Con sus 124 metros de altura, Starship es actualmente el cohete más grande y potente jamás construido. Esta fue la segunda prueba de la versión V3. Tras el lanzamiento desde Texas, las dos etapas se separaron según lo previsto, lo que permitió a los equipos realizar diversas pruebas técnicas en el propulsor y la nave espacial antes de su amerizaje programado.
Ensayos exitosos a pesar de algunos ajustes.
La primera etapa cayó al Golfo de México con un impacto mayor al esperado, como resultado de una prueba deliberada diseñada para evaluar el comportamiento del sistema con varios motores apagados intencionalmente. Mientras tanto, la nave espacial Starship logró un amerizaje extraordinariamente controlado en el Océano Índico, considerado por los equipos de SpaceX como el más suave hasta la fecha.
Esta misión se llevó a cabo después de que un intento de lanzamiento inicial fuera abortado unos días antes debido a una anomalía detectada durante el encendido del motor. El sistema de seguridad aborta automáticamente el lanzamiento antes de que pueda suponer cualquier riesgo para el vehículo.
Un programa estratégico para la NASA
Este último éxito refuerza la credibilidad del programa Starship, que está llamado a desempeñar un papel fundamental en las misiones lunares Artemis de la NASA. A largo plazo, SpaceX también pretende utilizar este cohete para vuelos intercontinentales rápidos, así como para las primeras misiones tripuladas a Marte.

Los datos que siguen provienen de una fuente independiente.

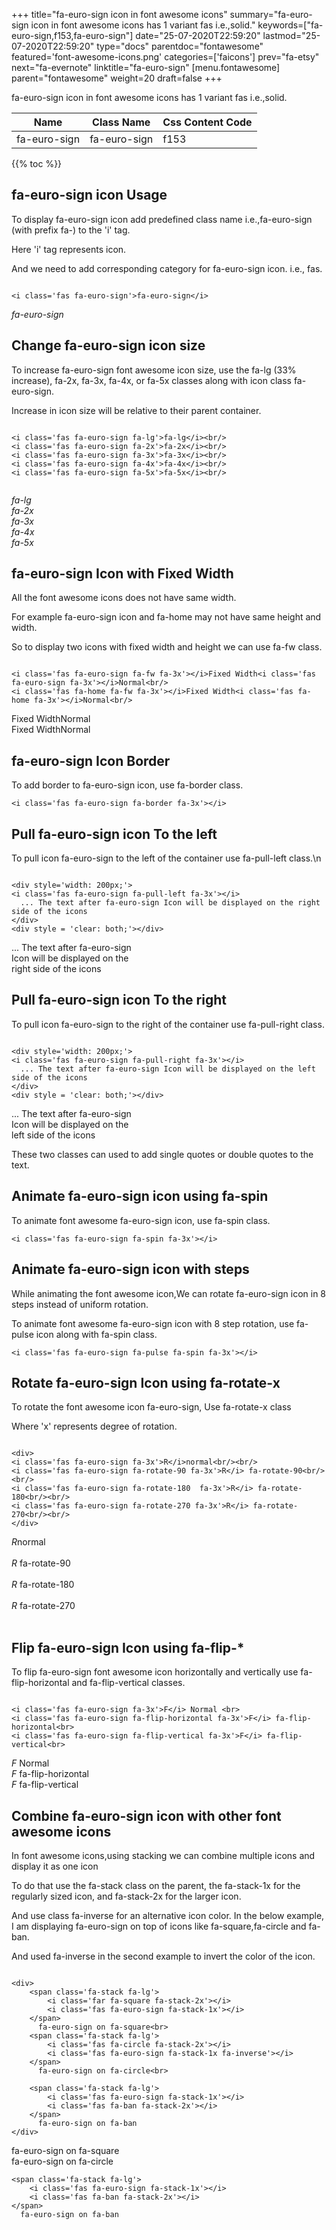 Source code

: +++
title="fa-euro-sign icon in font awesome icons"
summary="fa-euro-sign icon in font awesome icons has 1 variant fas i.e.,solid."
keywords=["fa-euro-sign,f153,fa-euro-sign"]
date="25-07-2020T22:59:20"
lastmod="25-07-2020T22:59:20"
type="docs"
parentdoc="fontawesome"
featured='font-awesome-icons.png'
categories=['faicons']
prev="fa-etsy"
next="fa-evernote"
linktitle="fa-euro-sign"
[menu.fontawesome]
parent="fontawesome"
weight=20
draft=false
+++


fa-euro-sign icon in font awesome icons has 1 variant fas i.e.,solid.

<div class='table-responsive'><table class='table'><thead><tr><th>Name</th><th>Class Name</th><th>Css Content Code</th></tr></thead><tbody><tr><td>fa-euro-sign</td><td>fa-euro-sign</td><td>f153</td></tr></tbody></table></div>


{{% toc %}}


## fa-euro-sign icon Usage

To display fa-euro-sign icon add predefined class name i.e.,fa-euro-sign (with prefix fa-) to the 'i' tag.

Here 'i' tag represents icon.

And we need to add corresponding category for fa-euro-sign icon. i.e., fas.


```

<i class='fas fa-euro-sign'>fa-euro-sign</i>
```

<i class='fas fa-euro-sign'>fa-euro-sign</i>




## Change fa-euro-sign icon size
To increase fa-euro-sign font awesome icon size, use the fa-lg (33% increase), fa-2x, fa-3x, fa-4x, or fa-5x classes along with icon class fa-euro-sign.

Increase in icon size will be relative to their parent container. 

```

<i class='fas fa-euro-sign fa-lg'>fa-lg</i><br/>
<i class='fas fa-euro-sign fa-2x'>fa-2x</i><br/>
<i class='fas fa-euro-sign fa-3x'>fa-3x</i><br/>
<i class='fas fa-euro-sign fa-4x'>fa-4x</i><br/>
<i class='fas fa-euro-sign fa-5x'>fa-5x</i><br/>
            
```

<i class='fas fa-euro-sign fa-lg'>fa-lg</i><br/>
<i class='fas fa-euro-sign fa-2x'>fa-2x</i><br/>
<i class='fas fa-euro-sign fa-3x'>fa-3x</i><br/>
<i class='fas fa-euro-sign fa-4x'>fa-4x</i><br/>
<i class='fas fa-euro-sign fa-5x'>fa-5x</i><br/>
            



## fa-euro-sign Icon with Fixed Width 

All the font awesome icons does not have same width.

For example fa-euro-sign icon and fa-home may not have same height and width.

So to display two icons with fixed width and height we can use fa-fw class.


```

<i class='fas fa-euro-sign fa-fw fa-3x'></i>Fixed Width<i class='fas fa-euro-sign fa-3x'></i>Normal<br/>
<i class='fas fa-home fa-fw fa-3x'></i>Fixed Width<i class='fas fa-home fa-3x'></i>Normal<br/>
```

<i class='fas fa-euro-sign fa-fw fa-3x'></i>Fixed Width<i class='fas fa-euro-sign fa-3x'></i>Normal<br/>
<i class='fas fa-home fa-fw fa-3x'></i>Fixed Width<i class='fas fa-home fa-3x'></i>Normal<br/>



## fa-euro-sign Icon Border 

To add border to fa-euro-sign icon, use fa-border class.


```
<i class='fas fa-euro-sign fa-border fa-3x'></i>

```
<i class='fas fa-euro-sign fa-border fa-3x'></i>





## Pull fa-euro-sign icon To the left

To pull icon fa-euro-sign to the left of the container use fa-pull-left class.\n

```

<div style='width: 200px;'>
<i class='fas fa-euro-sign fa-pull-left fa-3x'></i>
  ... The text after fa-euro-sign Icon will be displayed on the right side of the icons
</div>
<div style = 'clear: both;'></div>
```

<div style='width: 200px;'>
<i class='fas fa-euro-sign fa-pull-left fa-3x'></i>
  ... The text after fa-euro-sign Icon will be displayed on the right side of the icons
</div>
<div style = 'clear: both;'></div>




## Pull fa-euro-sign icon To the right
To pull icon fa-euro-sign to the right of the container use fa-pull-right class.

```

<div style='width: 200px;'>
<i class='fas fa-euro-sign fa-pull-right fa-3x'></i>
  ... The text after fa-euro-sign Icon will be displayed on the left side of the icons
</div>
<div style = 'clear: both;'></div>
```

<div style='width: 200px;'>
<i class='fas fa-euro-sign fa-pull-right fa-3x'></i>
  ... The text after fa-euro-sign Icon will be displayed on the left side of the icons
</div>
<div style = 'clear: both;'></div>

These two classes can used to add single quotes or double quotes to the text.


## Animate fa-euro-sign icon using fa-spin
To animate font awesome fa-euro-sign icon, use fa-spin class.

```
<i class='fas fa-euro-sign fa-spin fa-3x'></i>
```
<i class='fas fa-euro-sign fa-spin fa-3x'></i>




## Animate fa-euro-sign icon with steps
While animating the font awesome icon,We can rotate fa-euro-sign icon in 8 steps instead of uniform rotation.

To animate font awesome fa-euro-sign icon with 8 step rotation, use fa-pulse icon along with fa-spin class.


```
<i class='fas fa-euro-sign fa-pulse fa-spin fa-3x'></i>

```
<i class='fas fa-euro-sign fa-pulse fa-spin fa-3x'></i>





## Rotate fa-euro-sign Icon using fa-rotate-x
To rotate the font awesome icon fa-euro-sign, Use fa-rotate-x class

Where 'x' represents degree of rotation.


```

<div>
<i class='fas fa-euro-sign fa-3x'>R</i>normal<br/><br/>
<i class='fas fa-euro-sign fa-rotate-90 fa-3x'>R</i> fa-rotate-90<br/><br/> 
<i class='fas fa-euro-sign fa-rotate-180  fa-3x'>R</i> fa-rotate-180<br/><br/> 
<i class='fas fa-euro-sign fa-rotate-270 fa-3x'>R</i> fa-rotate-270<br/><br/>
</div>
```

<div>
<i class='fas fa-euro-sign fa-3x'>R</i>normal<br/><br/>
<i class='fas fa-euro-sign fa-rotate-90 fa-3x'>R</i> fa-rotate-90<br/><br/> 
<i class='fas fa-euro-sign fa-rotate-180  fa-3x'>R</i> fa-rotate-180<br/><br/> 
<i class='fas fa-euro-sign fa-rotate-270 fa-3x'>R</i> fa-rotate-270<br/><br/>
</div>




## Flip fa-euro-sign Icon using fa-flip-*
To flip fa-euro-sign font awesome icon horizontally and vertically use fa-flip-horizontal and fa-flip-vertical classes. 

```

<i class='fas fa-euro-sign fa-3x'>F</i> Normal <br>
<i class='fas fa-euro-sign fa-flip-horizontal fa-3x'>F</i> fa-flip-horizontal<br>
<i class='fas fa-euro-sign fa-flip-vertical fa-3x'>F</i> fa-flip-vertical<br>
```

<i class='fas fa-euro-sign fa-3x'>F</i> Normal <br>
<i class='fas fa-euro-sign fa-flip-horizontal fa-3x'>F</i> fa-flip-horizontal<br>
<i class='fas fa-euro-sign fa-flip-vertical fa-3x'>F</i> fa-flip-vertical<br>




## Combine fa-euro-sign icon with other font awesome icons
In font awesome icons,using stacking we can combine multiple icons and display it as one icon 

To do that use the fa-stack class on the parent, the fa-stack-1x for the regularly sized icon, and fa-stack-2x for the larger icon.

And use class fa-inverse for an alternative icon color. 
In the below example, I am displaying fa-euro-sign on top of icons like fa-square,fa-circle and fa-ban.

And used fa-inverse in the second example to invert the color of the icon.

```

<div>
    <span class='fa-stack fa-lg'>
        <i class='far fa-square fa-stack-2x'></i>
        <i class='fas fa-euro-sign fa-stack-1x'></i>
    </span>
      fa-euro-sign on fa-square<br>
    <span class='fa-stack fa-lg'>
        <i class='fas fa-circle fa-stack-2x'></i>
        <i class='fas fa-euro-sign fa-stack-1x fa-inverse'></i>
    </span>
      fa-euro-sign on fa-circle<br>

    <span class='fa-stack fa-lg'>
        <i class='fas fa-euro-sign fa-stack-1x'></i>
        <i class='fas fa-ban fa-stack-2x'></i>
    </span>
      fa-euro-sign on fa-ban
</div>
```

<div>
    <span class='fa-stack fa-lg'>
        <i class='far fa-square fa-stack-2x'></i>
        <i class='fas fa-euro-sign fa-stack-1x'></i>
    </span>
      fa-euro-sign on fa-square<br>
    <span class='fa-stack fa-lg'>
        <i class='fas fa-circle fa-stack-2x'></i>
        <i class='fas fa-euro-sign fa-stack-1x fa-inverse'></i>
    </span>
      fa-euro-sign on fa-circle<br>

    <span class='fa-stack fa-lg'>
        <i class='fas fa-euro-sign fa-stack-1x'></i>
        <i class='fas fa-ban fa-stack-2x'></i>
    </span>
      fa-euro-sign on fa-ban
</div>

El administrador de la NASA, Jared Isaacman, celebró este logro, afirmando que Starship podría transformar permanentemente las capacidades de exploración espacial de Estados Unidos. Considera que, una vez en pleno funcionamiento, el megacohete garantizará el regreso sostenible de los astronautas a la Luna, allanando el camino para futuras misiones a Marte. A pesar de varios retrasos durante el desarrollo del programa, SpaceX continúa sus pruebas a un ritmo acelerado para validar progresivamente el rendimiento de este vehículo de lanzamiento de última generación.